We are using Ibis to build up the SQL expression. We are building it to execute on an OmniSci database, but most of the work should translate to any other Ibis backend.

Currently, we update the Vega Lite spec to take out the transforms and map them to Ibis. So we are implementing a very limited version of what you have here, targeting Ibis instead of Pandas, and using the extracted transforms in the VL spec.

However, our next goal is to support interactions, so that after a user interacts, a new query is computed and run. To do this, we are looking to switch from processing the Vega Lite spec to using the underlying Vega spec or graph. The idea being, we take the initial Altair chart, generate Vega Lite, convert to Vega, then pre-process the Vega spec to turn some of the transforms into a custom transform that will run the query using Ibis back on the kernel. We are tracking that here: https://github.com/Quansight/jupyterlab-omnisci/issues/54

On the Python side, that would involve somehow taking an existing Vega dataflow graph or Vega spec and understanding how those operations map to Ibis expressions. It seems that task shares a lot in common with what you have implemented here.

Like I said, although this work initially targets OmniSci, and their database is particular suited to computing these types of analytic queries, I hope that the general approach will be useful generally for using Altair in Python with other data sources on the kernel, like Pandas dataframes or other databases.

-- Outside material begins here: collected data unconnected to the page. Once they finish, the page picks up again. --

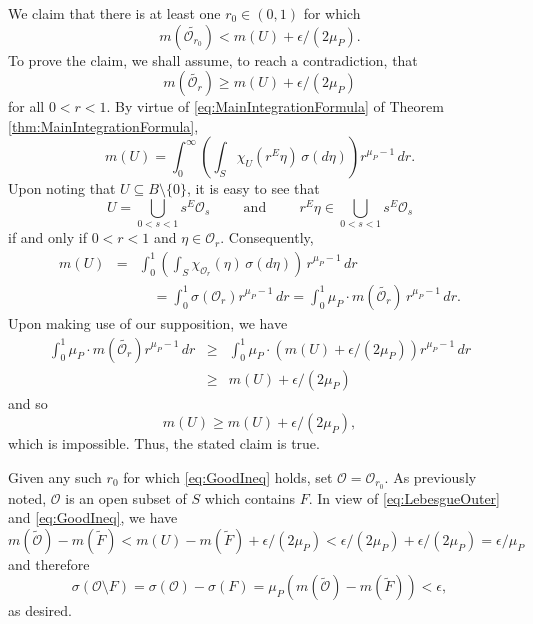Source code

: \documentclass[smallextended]{svjour3}
\theoremstyle{remark}
\renewenvironment{proof}[1][\proofname]{\renewcommand\xproofname{#1}\xproof}{\endxproof}
\begin{document}
\begin{proof}
We claim that there is at least one $r_0\in (0,1)$ for which 
\begin{equation}\label{eq:GoodIneq}
m(\widetilde{\mathcal{O}_{r_0}})< m(U)+\epsilon/(2\mu_P).
\end{equation}
To prove the claim, we shall assume, to reach a contradiction, that 
\begin{equation*}
m(\widetilde{\mathcal{O}_{r}})\geq m(U)+\epsilon/(2\mu_P)
\end{equation*}
for all $0<r<1$. By virtue of \eqref{eq:MainIntegrationFormula} of Theorem \ref{thm:MainIntegrationFormula},
\begin{equation*}
m(U)=\int_{0}^\infty\left(\int_S \chi_{U}(r^E\eta)\,\sigma(d\eta)\right)r^{\mu_P-1}\,dr.
\end{equation*}
Upon noting that $U\subseteq B\setminus\{0\}$, it is easy to see that
\begin{equation*}
U=\bigcup_{0<s<1}s^E\mathcal{O}_s
\hspace{1cm}\mbox{and}\hspace{1cm}
r^E\eta\in \bigcup_{0<s<1}s^E\mathcal{O}_s
\end{equation*}
if and only if $0<r<1$ and $\eta\in \mathcal{O}_r$. Consequently,
\begin{eqnarray*}
m(U)&=&\int_0^1\left(\int_S\chi_{\mathcal{O}_r}(\eta)\,\sigma(d\eta)\right)\,r^{\mu_P-1}\,dr\\
&&\quad =\int_0^1\sigma(\mathcal{O}_r)r^{\mu_P-1}\,dr=\int_0^1 \mu_P\cdot m(\widetilde{\mathcal{O}_r})\,r^{\mu_P-1}\,dr.
\end{eqnarray*}
Upon making use of our supposition, we have
\begin{eqnarray*}
\int_0^1\mu_P\cdot m(\widetilde{\mathcal{O}_r})r^{\mu_P-1}\,dr&\geq& \int_0^1\mu_P\cdot (m(U)+\epsilon/(2\mu_P))r^{\mu_P-1}\,dr\\
&\geq &m(U)+\epsilon/(2\mu_P)
\end{eqnarray*}
and so
\begin{equation*}
m(U)\geq m(U)+\epsilon/(2\mu_P),
\end{equation*}
which is impossible. Thus, the stated claim is true.

Given any such $r_0$ for which \eqref{eq:GoodIneq} holds, set $\mathcal{O}=\mathcal{O}_{r_0}$. As previously noted, $\mathcal{O}$ is an open subset of $S$ which contains $F$. In view of \eqref{eq:LebesgueOuter} and \eqref{eq:GoodIneq}, we have
\begin{equation*}
m(\widetilde{\mathcal{O}})-m(\widetilde{F})<m(U)-m(\widetilde{F})+\epsilon/(2\mu_P)<\epsilon/(2\mu_P)+\epsilon/(2\mu_P)=\epsilon/\mu_P
\end{equation*}
and therefore
\begin{equation*}
\sigma(\mathcal{O}\setminus F)=\sigma(\mathcal{O})-\sigma(F)=\mu_P(m(\widetilde{\mathcal{O}})-m(\widetilde{F}))<\epsilon,
\end{equation*}
as desired.
\end{proof}
\end{document}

I would be happy to collaborate on any part of this that you would like or get your feedback on your general approach and understand if you have thoughts on how to support this kind of use case on top of Altair.

Also, thank you for helping to maintain this repo!

It's a treat to be able to use the UX in Altair to create large scale visualizations.

jakevdp commented 5 years ago

Sounds good! I'm glad to hear you're working on that. Have you tackled evaluation of vega expressions yet? That was probably >50% of the effort that went into this repo, and I imagine it would be pretty directly applicable to what you're doing with Ibis. You could use the vegaexpr AST from here, but write an Ibis-focused set of node visitors in place of the pandas-focused node visitors used in this repo.

saulshanabrook commented 5 years ago

Have you tackled evaluation of vega expressions yet?

Nope!

That was probably >50% of the effort that went into this repo, and I imagine it would be pretty directly applicable to what you're doing with Ibis. You could use the vegaexpr AST from here, but write an Ibis-focused set of node visitors in place of the pandas-focused node visitors used in this repo.

That's good to know. When we hit that point, I will come back to this to see how I can reuse the work here.

ValdarT commented 4 years ago

Very glad to see there is work being done on pushing the aggregations down to Pandas. Perhaps the koalas library would be a relatively simple way of additionally supporting PySpark and hence bigger than RAM datasets? Altair is fantastic and this would be great for creating histograms, heatmaps and the like for summarising big data.

jakevdp commented 4 years ago

Over the past couple days I pushed a number of big updates to the package. Take a look at This Example in the README which shows how the package can be used to help Altair visualize larger datasets.

saulshanabrook commented 4 years ago

@jakevdp Nice!

We have moved our work to https://github.com/quansight/ibis-vega-transform to make it agnostic to omnisci. If you start exploring how to do this for interactive chars, we should chat to see if we can collaborate. We ended up writing a custom Vega transform that handles calling back to python to get new data, and we compile the original vega spec into a new one that uses that transform.